● Exercise aim
Would you restate the entries below word for word, leaving out the images?

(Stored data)

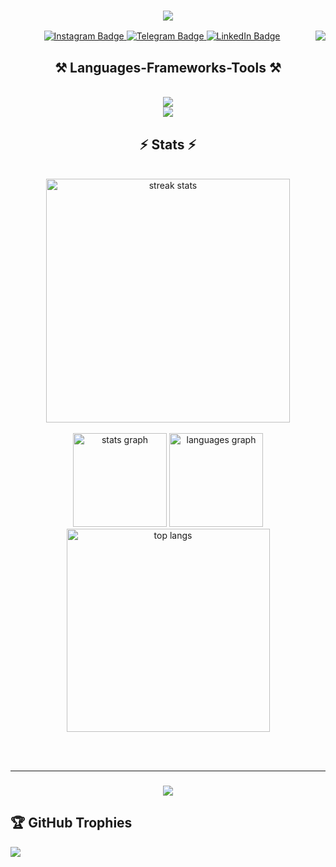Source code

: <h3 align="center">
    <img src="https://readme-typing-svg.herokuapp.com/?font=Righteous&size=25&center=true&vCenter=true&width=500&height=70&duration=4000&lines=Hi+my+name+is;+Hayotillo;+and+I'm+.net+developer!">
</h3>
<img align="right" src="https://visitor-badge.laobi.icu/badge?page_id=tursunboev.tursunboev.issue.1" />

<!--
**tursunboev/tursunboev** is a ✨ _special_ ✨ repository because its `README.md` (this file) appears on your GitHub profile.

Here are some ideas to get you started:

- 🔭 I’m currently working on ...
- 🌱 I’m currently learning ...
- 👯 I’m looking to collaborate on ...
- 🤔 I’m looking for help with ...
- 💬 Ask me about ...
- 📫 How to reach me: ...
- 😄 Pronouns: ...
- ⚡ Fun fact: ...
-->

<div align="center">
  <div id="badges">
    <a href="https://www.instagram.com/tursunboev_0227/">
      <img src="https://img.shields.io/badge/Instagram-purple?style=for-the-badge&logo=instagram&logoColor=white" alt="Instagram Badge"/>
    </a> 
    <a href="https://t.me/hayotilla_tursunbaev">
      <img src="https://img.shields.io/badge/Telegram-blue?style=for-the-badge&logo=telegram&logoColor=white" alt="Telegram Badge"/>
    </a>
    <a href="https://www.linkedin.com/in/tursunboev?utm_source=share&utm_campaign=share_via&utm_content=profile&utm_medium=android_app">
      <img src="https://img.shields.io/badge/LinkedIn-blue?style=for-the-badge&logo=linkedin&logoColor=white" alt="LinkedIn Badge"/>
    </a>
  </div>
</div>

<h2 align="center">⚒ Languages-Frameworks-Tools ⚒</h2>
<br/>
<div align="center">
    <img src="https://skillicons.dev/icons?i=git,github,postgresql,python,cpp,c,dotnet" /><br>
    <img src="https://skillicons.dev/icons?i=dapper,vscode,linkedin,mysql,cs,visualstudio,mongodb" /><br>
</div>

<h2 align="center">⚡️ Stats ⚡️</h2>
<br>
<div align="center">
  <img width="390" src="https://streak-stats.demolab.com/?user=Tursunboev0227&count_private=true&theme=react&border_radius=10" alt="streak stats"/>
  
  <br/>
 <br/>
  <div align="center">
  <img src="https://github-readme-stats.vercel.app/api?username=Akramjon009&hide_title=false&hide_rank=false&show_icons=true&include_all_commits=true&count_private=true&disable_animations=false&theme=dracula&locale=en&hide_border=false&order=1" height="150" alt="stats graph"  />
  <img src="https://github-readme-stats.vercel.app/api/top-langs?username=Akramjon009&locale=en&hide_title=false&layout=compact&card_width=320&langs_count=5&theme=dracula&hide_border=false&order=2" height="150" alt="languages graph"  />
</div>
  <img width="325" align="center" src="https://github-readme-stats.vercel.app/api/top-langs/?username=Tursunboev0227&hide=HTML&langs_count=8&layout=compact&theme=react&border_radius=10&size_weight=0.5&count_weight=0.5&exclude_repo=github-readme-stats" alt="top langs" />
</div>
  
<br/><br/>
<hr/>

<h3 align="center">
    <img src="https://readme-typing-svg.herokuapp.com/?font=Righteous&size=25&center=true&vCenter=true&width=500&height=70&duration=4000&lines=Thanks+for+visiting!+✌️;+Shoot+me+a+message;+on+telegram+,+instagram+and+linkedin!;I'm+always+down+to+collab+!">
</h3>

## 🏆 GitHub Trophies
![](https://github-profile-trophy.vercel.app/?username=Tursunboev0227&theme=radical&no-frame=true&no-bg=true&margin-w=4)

● Answer for the task
Source code

: <h3 align="center">
    <img src="https://readme-typing-svg.herokuapp.com/?font=Righteous&size=25&center=true&vCenter=true&width=500&height=70&duration=4000&lines=Hi+my+name+is;+Hayotillo;+and+I'm+.net+developer!">
</h3>
<img align="right" src="https://visitor-badge.laobi.icu/badge?page_id=tursunboev.tursunboev.issue.1" />

<!--
**tursunboev/tursunboev** is a ✨ _special_ ✨ repository because its `README.md` (this file) appears on your GitHub profile.

Here are some ideas to get you started:

- 🔭 I’m currently working on ...
- 🌱 I’m currently learning ...
- 👯 I’m looking to collaborate on ...
- 🤔 I’m looking for help with ...
- 💬 Ask me about ...
- 📫 How to reach me: ...
- 😄 Pronouns: ...
- ⚡ Fun fact: ...
-->

<div align="center">
  <div id="badges">
    <a href="https://www.instagram.com/tursunboev_0227/">
      <img src="https://img.shields.io/badge/Instagram-purple?style=for-the-badge&logo=instagram&logoColor=white" alt="Instagram Badge"/>
    </a> 
    <a href="https://t.me/hayotilla_tursunbaev">
      <img src="https://img.shields.io/badge/Telegram-blue?style=for-the-badge&logo=telegram&logoColor=white" alt="Telegram Badge"/>
    </a>
    <a href="https://www.linkedin.com/in/tursunboev?utm_source=share&utm_campaign=share_via&utm_content=profile&utm_medium=android_app">
      <img src="https://img.shields.io/badge/LinkedIn-blue?style=for-the-badge&logo=linkedin&logoColor=white" alt="LinkedIn Badge"/>
    </a>
  </div>
</div>

<h2 align="center">⚒ Languages-Frameworks-Tools ⚒</h2>
<br/>
<div align="center">
    <img src="https://skillicons.dev/icons?i=git,github,postgresql,python,cpp,c,dotnet" /><br>
    <img src="https://skillicons.dev/icons?i=dapper,vscode,linkedin,mysql,cs,visualstudio,mongodb" /><br>
</div>

<h2 align="center">⚡️ Stats ⚡️</h2>
<br>
<div align="center">
  <img width="390" src="https://streak-stats.demolab.com/?user=Tursunboev0227&count_private=true&theme=react&border_radius=10" alt="streak stats"/>
  
  <br/>
 <br/>
  <div align="center">
  <img src="https://github-readme-stats.vercel.app/api?username=Akramjon009&hide_title=false&hide_rank=false&show_icons=true&include_all_commits=true&count_private=true&disable_animations=false&theme=dracula&locale=en&hide_border=false&order=1" height="150" alt="stats graph"  />
  <img src="https://github-readme-stats.vercel.app/api/top-langs?username=Akramjon009&locale=en&hide_title=false&layout=compact&card_width=320&langs_count=5&theme=dracula&hide_border=false&order=2" height="150" alt="languages graph"  />
</div>
  <img width="325" align="center" src="https://github-readme-stats.vercel.app/api/top-langs/?username=Tursunboev0227&hide=HTML&langs_count=8&layout=compact&theme=react&border_radius=10&size_weight=0.5&count_weight=0.5&exclude_repo=github-readme-stats" alt="top langs" />
</div>
  
<br/><br/>
<hr/>

<h3 align="center">
    <img src="https://readme-typing-svg.herokuapp.com/?font=Righteous&size=25&center=true&vCenter=true&width=500&height=70&duration=4000&lines=Thanks+for+visiting!+✌️;+Shoot+me+a+message;+on+telegram+,+instagram+and+linkedin!;I'm+always+down+to+collab+!">
</h3>

## 🏆 GitHub Trophies
![](https://github-profile-trophy.vercel.app/?username=Tursunboev0227&theme=radical&no-frame=true&no-bg=true&margin-w=4)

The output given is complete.